**What this task involves**
This exercise asks for the entries to be repeated exactly, without their images.
═══ Data extract ═══
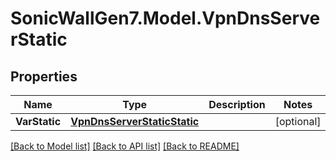 # SonicWallGen7.Model.VpnDnsServerStatic

## Properties

Name | Type | Description | Notes
------------ | ------------- | ------------- | -------------
**VarStatic** | [**VpnDnsServerStaticStatic**](VpnDnsServerStaticStatic.md) |  | [optional] 

[[Back to Model list]](../README.md#documentation-for-models) [[Back to API list]](../README.md#documentation-for-api-endpoints) [[Back to README]](../README.md)

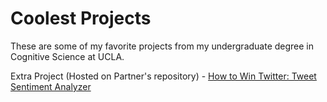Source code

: # Coolest Projects

These are some of my favorite projects from my undergraduate degree in Cognitive Science at UCLA.

Extra Project (Hosted on Partner's repository) - [How to Win Twitter: Tweet Sentiment Analyzer](https://github.com/Max-Potter/Pic16AProj)
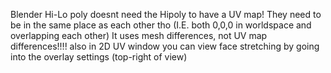 Blender
	Hi-Lo poly doesnt need the Hipoly to have a UV map! 
	They need to be in the same place as each other tho (I.E. both 0,0,0 in worldspace and overlapping each other)
	It uses mesh differences, not UV map differences!!!!
	also in 2D UV window you can view face stretching by going into the overlay settings (top-right of view)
═══
**Task output**
 # SonicWallGen7.Model.VpnDnsServerStatic

## Properties

Name | Type | Description | Notes
------------ | ------------- | ------------- | -------------
**VarStatic** | [**VpnDnsServerStaticStatic**](VpnDnsServerStaticStatic.md) |  | [optional] 

[[Back to Model list]](../README.md#documentation-for-models) [[Back to API list]](../README.md#documentation-for-api-endpoints) [[Back to README]](../README.md)

Source code

: # Coolest Projects

These are some of my favorite projects from my undergraduate degree in Cognitive Science at UCLA.

Extra Project (Hosted on Partner's repository) - [How to Win Twitter: Tweet Sentiment Analyzer](https://github.com/Max-Potter/Pic16AProj)
 Blender
	Hi-Lo poly doesnt need the Hipoly to have a UV map! 
	They need to be in the same place as each other tho (I.E. both 0,0,0 in worldspace and overlapping each other)
	It uses mesh differences, not UV map differences!!!!
	also in 2D UV window you can view face stretching by going into the overlay settings (top-right of view)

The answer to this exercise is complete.